CAAP today announced its third round of grant making, which includes AACDC and Al-Bustan Seeds of Culture among 12 grassroots organizations throughout the country to receive a total of $53,000. CAAP has awarded nearly $180,000 since it began making grants in 2009.
The only national Arab American philanthropic support organization in the United States, CAAP builds on the tradition of Arab American giving by working with donors to invest their charitable dollars in organizations and programs making the greatest impact.
“Through general grant-making and donor-advised funds, CAAP empowers individuals to fulfill their philanthropic goals within and beyond the Arab American community,” said Maha Freij, deputy executive director and CFO of ACCESS, CAAP’s parent organization. “By giving through CAAP, donors are leaving a legacy of Arab American philanthropy for the future.”

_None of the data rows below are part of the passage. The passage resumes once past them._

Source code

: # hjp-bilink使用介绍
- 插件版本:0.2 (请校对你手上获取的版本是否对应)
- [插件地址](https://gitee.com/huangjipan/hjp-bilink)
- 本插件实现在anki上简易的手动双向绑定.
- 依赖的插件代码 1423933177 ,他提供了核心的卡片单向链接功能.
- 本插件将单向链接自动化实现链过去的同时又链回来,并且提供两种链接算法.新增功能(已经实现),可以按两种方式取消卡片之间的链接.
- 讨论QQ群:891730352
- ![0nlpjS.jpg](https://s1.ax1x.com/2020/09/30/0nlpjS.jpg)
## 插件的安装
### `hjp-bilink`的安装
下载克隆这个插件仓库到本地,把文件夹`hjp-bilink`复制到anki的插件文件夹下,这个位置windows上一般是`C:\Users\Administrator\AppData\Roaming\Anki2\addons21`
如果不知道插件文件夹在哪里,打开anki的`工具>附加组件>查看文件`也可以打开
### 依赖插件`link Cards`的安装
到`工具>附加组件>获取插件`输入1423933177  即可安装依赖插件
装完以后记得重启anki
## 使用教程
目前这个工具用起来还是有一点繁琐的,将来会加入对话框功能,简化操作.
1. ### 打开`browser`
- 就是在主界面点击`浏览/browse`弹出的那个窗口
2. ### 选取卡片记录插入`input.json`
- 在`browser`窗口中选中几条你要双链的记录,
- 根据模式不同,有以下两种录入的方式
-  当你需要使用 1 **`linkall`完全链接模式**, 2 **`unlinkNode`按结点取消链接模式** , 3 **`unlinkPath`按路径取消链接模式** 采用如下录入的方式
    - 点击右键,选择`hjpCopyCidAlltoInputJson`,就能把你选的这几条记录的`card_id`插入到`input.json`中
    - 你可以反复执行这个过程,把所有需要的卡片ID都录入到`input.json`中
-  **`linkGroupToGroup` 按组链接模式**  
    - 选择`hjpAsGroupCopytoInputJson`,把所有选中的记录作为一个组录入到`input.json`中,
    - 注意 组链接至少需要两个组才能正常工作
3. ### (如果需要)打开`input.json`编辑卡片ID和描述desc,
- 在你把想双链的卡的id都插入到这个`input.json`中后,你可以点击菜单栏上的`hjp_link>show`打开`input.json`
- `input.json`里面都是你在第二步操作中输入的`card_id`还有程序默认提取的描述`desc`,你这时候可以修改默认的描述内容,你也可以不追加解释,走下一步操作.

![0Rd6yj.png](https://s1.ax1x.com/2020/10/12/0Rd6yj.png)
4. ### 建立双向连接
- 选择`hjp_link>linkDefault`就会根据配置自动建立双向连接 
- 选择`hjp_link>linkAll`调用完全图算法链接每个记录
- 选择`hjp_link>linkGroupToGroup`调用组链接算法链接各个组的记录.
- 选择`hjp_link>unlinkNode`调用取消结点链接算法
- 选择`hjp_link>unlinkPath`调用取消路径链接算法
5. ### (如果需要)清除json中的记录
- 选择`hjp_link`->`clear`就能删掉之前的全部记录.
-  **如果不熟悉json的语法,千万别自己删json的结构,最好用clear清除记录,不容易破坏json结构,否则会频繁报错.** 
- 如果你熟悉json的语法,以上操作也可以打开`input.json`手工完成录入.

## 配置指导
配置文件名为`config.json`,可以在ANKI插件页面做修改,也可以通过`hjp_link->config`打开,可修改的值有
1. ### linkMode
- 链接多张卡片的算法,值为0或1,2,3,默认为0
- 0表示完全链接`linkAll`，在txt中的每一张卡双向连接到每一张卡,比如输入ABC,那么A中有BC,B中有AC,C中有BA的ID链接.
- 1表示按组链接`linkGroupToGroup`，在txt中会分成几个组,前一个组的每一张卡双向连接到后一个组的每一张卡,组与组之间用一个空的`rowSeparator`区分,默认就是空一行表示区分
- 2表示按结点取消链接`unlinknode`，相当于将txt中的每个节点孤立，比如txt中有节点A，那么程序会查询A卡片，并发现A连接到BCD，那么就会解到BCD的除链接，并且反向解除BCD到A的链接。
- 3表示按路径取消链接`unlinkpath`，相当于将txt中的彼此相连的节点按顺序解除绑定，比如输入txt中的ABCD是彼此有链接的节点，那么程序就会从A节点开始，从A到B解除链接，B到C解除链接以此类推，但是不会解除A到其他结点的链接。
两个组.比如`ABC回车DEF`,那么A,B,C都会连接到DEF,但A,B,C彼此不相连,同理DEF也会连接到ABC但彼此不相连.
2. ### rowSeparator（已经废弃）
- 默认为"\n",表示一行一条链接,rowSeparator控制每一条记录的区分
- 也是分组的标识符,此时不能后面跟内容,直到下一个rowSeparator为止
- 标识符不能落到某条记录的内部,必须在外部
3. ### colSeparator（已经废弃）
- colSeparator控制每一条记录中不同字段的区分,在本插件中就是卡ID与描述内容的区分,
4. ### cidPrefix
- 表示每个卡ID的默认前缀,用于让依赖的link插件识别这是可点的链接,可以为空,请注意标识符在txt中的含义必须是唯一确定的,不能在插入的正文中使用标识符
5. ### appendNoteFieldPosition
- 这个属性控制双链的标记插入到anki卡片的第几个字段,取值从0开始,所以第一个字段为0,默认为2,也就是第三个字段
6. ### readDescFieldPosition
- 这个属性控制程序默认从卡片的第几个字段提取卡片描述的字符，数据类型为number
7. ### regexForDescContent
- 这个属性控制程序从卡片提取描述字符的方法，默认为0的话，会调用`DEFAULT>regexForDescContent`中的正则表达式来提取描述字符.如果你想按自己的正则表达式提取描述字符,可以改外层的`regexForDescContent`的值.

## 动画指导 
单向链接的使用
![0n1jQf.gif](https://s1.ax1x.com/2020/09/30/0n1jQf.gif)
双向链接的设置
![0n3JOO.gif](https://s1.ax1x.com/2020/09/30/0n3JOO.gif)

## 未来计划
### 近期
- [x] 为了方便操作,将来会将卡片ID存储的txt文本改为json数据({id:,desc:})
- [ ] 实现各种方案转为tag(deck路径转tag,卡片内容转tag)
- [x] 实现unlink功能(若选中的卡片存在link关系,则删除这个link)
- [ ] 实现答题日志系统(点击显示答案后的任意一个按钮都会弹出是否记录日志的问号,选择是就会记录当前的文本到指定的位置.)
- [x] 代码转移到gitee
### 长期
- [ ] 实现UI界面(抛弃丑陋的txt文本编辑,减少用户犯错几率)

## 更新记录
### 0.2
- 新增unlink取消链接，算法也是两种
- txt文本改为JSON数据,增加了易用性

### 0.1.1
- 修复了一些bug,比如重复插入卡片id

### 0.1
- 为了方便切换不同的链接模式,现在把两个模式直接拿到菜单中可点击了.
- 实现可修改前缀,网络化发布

ACCESS, a nonprofit based in Dearborn, Mich., established CAAP in 2005 as a way to strengthen the impact of Arab American philanthropy and leverage individual giving locally and nationally in the aftermath of 9/11.
CAAP’s current round of funding provides grantees with general operating support, which is vital to help small organizations get off the ground and remain solvent, Freij noted.
This year’s grantees work primarily in three areas: arts and culture, social services and education.
AACDC offers English classes, a food pantry and educational workshops, among other services. Founded in 1997, it is the only Arab American social services organization in Philadelphia serving Arab Americans and refugees. And the need is great.
The food pantry, for instance, wasn’t very busy a few years ago, said Zeina El-Halabi, AACDC associate director. Today, workers can’t keep enough food on the shelves.
AACDC annually serves between 3,000-5,000 people in all of its programs, El Halabi said. “I think we’re making a really big difference.”
Al-Bustan Seeds of Culture was started in 2002 to promote Arabic language, arts and culture through the arts. It began with a summer camp for 1st- through 5th-graders. Today, Al-Bustan has programs in public schools for students of all ages, a music concert series, and visual and literary art programs. The organization has even developed a curriculum for teachers to use in their classrooms.
“We serve the Arab and non-Arab community,” said Hazami Sayed, executive director. “We constantly strive to serve the non-Arabs through cross-cultural activities. It’s important, and I feel we’ve been able to portray an enriching Arab perspective on the arts.”
Through public school programs, Hazami noted, the organization is helping Arab children understand themselves and their own heritage. Al-Bustan reaches between 500-600 children, teens and adults through its programming.
“The CAAP grant supports our educational programs,” Sayed said. “Because of this economic climate, every bit counts. Resources are tight all around; any support we get we are so grateful for.”